EXCUSES
I was never a big fan of formal education, so when my son decided he had better things to do than attend his high-school classes, I supported him.
He wanted to become a filmmaker, and I wrote notes to excuse him from school so that he could shoot film and go to the movies. He attended only enough classes to graduate, and I wrote many excuse notes, always to a woman named Ms. Finn. I pictured Ms. Finn as half librarian, half prison warden, frowning at my notes, scrutinizing every word, looking for some hole in the iron-clad excuses I had concocted. This battle of wits with Ms. Finn inspired me to write even better excuses, brimming with legitimacy. I raised the excuse note to an art form. Then one day my son told me Ms. Finn was not actually reading these notes. In fact, she was barely looking at them. Ms. Finn, it turned out, was a long-haired free spirit not much older than my son. The image of Ms.

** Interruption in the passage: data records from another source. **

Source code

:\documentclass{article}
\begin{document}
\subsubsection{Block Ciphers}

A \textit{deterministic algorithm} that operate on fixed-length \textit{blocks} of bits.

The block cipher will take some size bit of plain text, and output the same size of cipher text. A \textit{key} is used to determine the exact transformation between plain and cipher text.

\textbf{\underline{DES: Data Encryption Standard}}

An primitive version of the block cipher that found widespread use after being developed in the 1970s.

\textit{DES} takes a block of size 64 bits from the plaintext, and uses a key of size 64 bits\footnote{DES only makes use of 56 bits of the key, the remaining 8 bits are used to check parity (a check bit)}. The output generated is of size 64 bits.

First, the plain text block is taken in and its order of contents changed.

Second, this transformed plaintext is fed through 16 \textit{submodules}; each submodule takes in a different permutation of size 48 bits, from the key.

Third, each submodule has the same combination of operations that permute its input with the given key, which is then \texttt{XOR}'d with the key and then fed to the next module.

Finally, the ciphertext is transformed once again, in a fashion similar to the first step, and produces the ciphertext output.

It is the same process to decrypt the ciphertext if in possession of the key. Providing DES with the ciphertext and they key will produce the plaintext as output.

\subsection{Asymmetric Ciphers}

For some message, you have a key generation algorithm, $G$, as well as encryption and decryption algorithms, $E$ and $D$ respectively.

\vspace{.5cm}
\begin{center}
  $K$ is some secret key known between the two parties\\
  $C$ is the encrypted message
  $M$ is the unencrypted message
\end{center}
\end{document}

Finn as a carefree hippie sapped the intrigue from my excuse writing — until I came up with a new angle: I would write excuse notes so outrageous that even she couldn't ignore them. With each failed attempt, I turned up the heat, to the point where my notes lost touch with reality: “Dear Ms. Finn, Michael has yellow fever.” “Michael has grown suspicious of his pets.”
“Michael just learned that he has an evil twin.” But my personal favorite was the simplest.
On a large piece of paper, I wrote just three words: “No clean clothes.”